[Dataset entries]

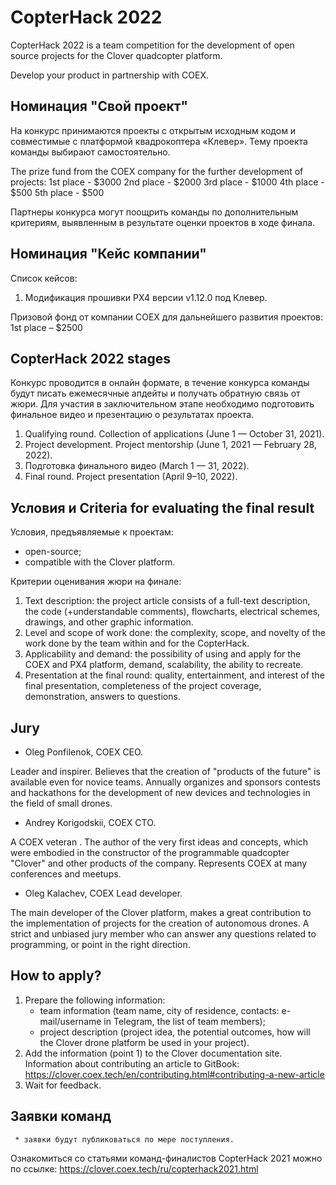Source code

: # CopterHack 2022

CopterHack 2022 is a team competition for the development of open source projects for the Clover quadcopter platform.

Develop your product in partnership with COEX. 

## Номинация "Свой проект"

На конкурс принимаются  проекты с открытым исходным кодом и совместимые с платформой квадрокоптера «Клевер». Тему проекта команды выбирают самостоятельно.

The prize fund from the COEX company for the further development of projects:
1st place - $3000
2nd place - $2000
3rd place - $1000
4th place - $500
5th place - $500

Партнеры конкурса могут поощрить команды по дополнительным критериям, выявленным в результате оценки проектов в ходе финала.

## Номинация "Кейс компании"

Список кейсов:
1. Модификация прошивки PX4 версии v1.12.0 под Клевер.

Призовой фонд от компании COEX для дальнейшего развития проектов:
  1st place – $2500 

## CopterHack 2022 stages

Конкурс проводится в онлайн формате, в течение конкурса команды будут писать ежемесячные апдейты и получать обратную связь от жюри. Для участия в заключительном этапе необходимо подготовить финальное видео и презентацию о результатах проекта.

1. Qualifying round. Collection of applications (June 1 — October 31, 2021).
2. Project development. Project mentorship (June 1, 2021 — February 28, 2022).
3. Подготовка финального видео (March 1 — 31, 2022).
4. Final round. Project presentation (April 9–10, 2022).

## Условия и Сriteria for evaluating the final result

Условия, предъявляемые к проектам:
  * open-source;
  * compatible with the Clover platform.

Критерии оценивания жюри на финале:
1. Text description: the project article consists of a full-text description, the code (+understandable comments), flowcharts, electrical schemes, drawings, and other graphic information.
2. Level and scope of work done: the complexity, scope, and novelty of the work done by the team within and for the CopterHack.
3. Аpplicability and demand: the possibility of using and apply for the COEX and PX4 platform, demand, scalability, the ability to recreate.
4. Presentation at the final round: quality, entertainment, and interest of the final presentation, completeness of the project coverage, demonstration, answers to questions. 

## Jury

  * Oleg Ponfilenok, COEX CEO.
  

Leader and inspirer. 
Believes that the creation of "products of the future" is available even for novice teams.
Annually organizes and sponsors contests and hackathons for the development of new devices and technologies in the field of small drones. 
  * Andrey Korigodskii, COEX CTO.
  

A COEX veteran . The author of the very first ideas and concepts, which were embodied in the constructor of the programmable 
quadcopter "Clover" and other products of the company. Represents COEX at many conferences and meetups. 
  * Oleg Kalachev, COEX Lead developer.
  

The main developer of the Clover platform, makes a great contribution to the implementation of projects for the creation of autonomous drones. A strict and unbiased jury member who can answer any questions related to programming, or point in the right direction.

## How to apply?

1. Prepare the following information:
     * team information (team name, city of residence, contacts: e-mail/username in Telegram, the list of team members);
     * project description (project idea, the potential outcomes, how will the Clover drone platform be used in your project).
2. Add the information (point 1) to the Clover documentation site. Information about contributing an article to GitBook: https://clover.coex.tech/en/contributing.html#contributing-a-new-article 
3. Wait for feedback.

## Заявки команд

     * заявки будут публиковаться по мере поступления.

Ознакомиться со статьями команд-финалистов CopterHack 2021 можно по ссылке: https://clover.coex.tech/ru/copterhack2021.html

[/Dataset entries]

**Requirement**
All entries must be written out again exactly as given, with no pictures in the copy.

**Reply**
Source code

: # CopterHack 2022

CopterHack 2022 is a team competition for the development of open source projects for the Clover quadcopter platform.

Develop your product in partnership with COEX. 

## Номинация "Свой проект"

На конкурс принимаются  проекты с открытым исходным кодом и совместимые с платформой квадрокоптера «Клевер». Тему проекта команды выбирают самостоятельно.

The prize fund from the COEX company for the further development of projects:
1st place - $3000
2nd place - $2000
3rd place - $1000
4th place - $500
5th place - $500

Партнеры конкурса могут поощрить команды по дополнительным критериям, выявленным в результате оценки проектов в ходе финала.

## Номинация "Кейс компании"

Список кейсов:
1. Модификация прошивки PX4 версии v1.12.0 под Клевер.

Призовой фонд от компании COEX для дальнейшего развития проектов:
  1st place – $2500 

## CopterHack 2022 stages

Конкурс проводится в онлайн формате, в течение конкурса команды будут писать ежемесячные апдейты и получать обратную связь от жюри. Для участия в заключительном этапе необходимо подготовить финальное видео и презентацию о результатах проекта.

1. Qualifying round. Collection of applications (June 1 — October 31, 2021).
2. Project development. Project mentorship (June 1, 2021 — February 28, 2022).
3. Подготовка финального видео (March 1 — 31, 2022).
4. Final round. Project presentation (April 9–10, 2022).

## Условия и Сriteria for evaluating the final result

Условия, предъявляемые к проектам:
  * open-source;
  * compatible with the Clover platform.

Критерии оценивания жюри на финале:
1. Text description: the project article consists of a full-text description, the code (+understandable comments), flowcharts, electrical schemes, drawings, and other graphic information.
2. Level and scope of work done: the complexity, scope, and novelty of the work done by the team within and for the CopterHack.
3. Аpplicability and demand: the possibility of using and apply for the COEX and PX4 platform, demand, scalability, the ability to recreate.
4. Presentation at the final round: quality, entertainment, and interest of the final presentation, completeness of the project coverage, demonstration, answers to questions. 

## Jury

  * Oleg Ponfilenok, COEX CEO.
  

Leader and inspirer. 
Believes that the creation of "products of the future" is available even for novice teams.
Annually organizes and sponsors contests and hackathons for the development of new devices and technologies in the field of small drones. 
  * Andrey Korigodskii, COEX CTO.
  

A COEX veteran . The author of the very first ideas and concepts, which were embodied in the constructor of the programmable 
quadcopter "Clover" and other products of the company. Represents COEX at many conferences and meetups. 
  * Oleg Kalachev, COEX Lead developer.
  

The main developer of the Clover platform, makes a great contribution to the implementation of projects for the creation of autonomous drones. A strict and unbiased jury member who can answer any questions related to programming, or point in the right direction.

## How to apply?

1. Prepare the following information:
     * team information (team name, city of residence, contacts: e-mail/username in Telegram, the list of team members);
     * project description (project idea, the potential outcomes, how will the Clover drone platform be used in your project).
2. Add the information (point 1) to the Clover documentation site. Information about contributing an article to GitBook: https://clover.coex.tech/en/contributing.html#contributing-a-new-article 
3. Wait for feedback.

## Заявки команд

     * заявки будут публиковаться по мере поступления.

Ознакомиться со статьями команд-финалистов CopterHack 2021 можно по ссылке: https://clover.coex.tech/ru/copterhack2021.html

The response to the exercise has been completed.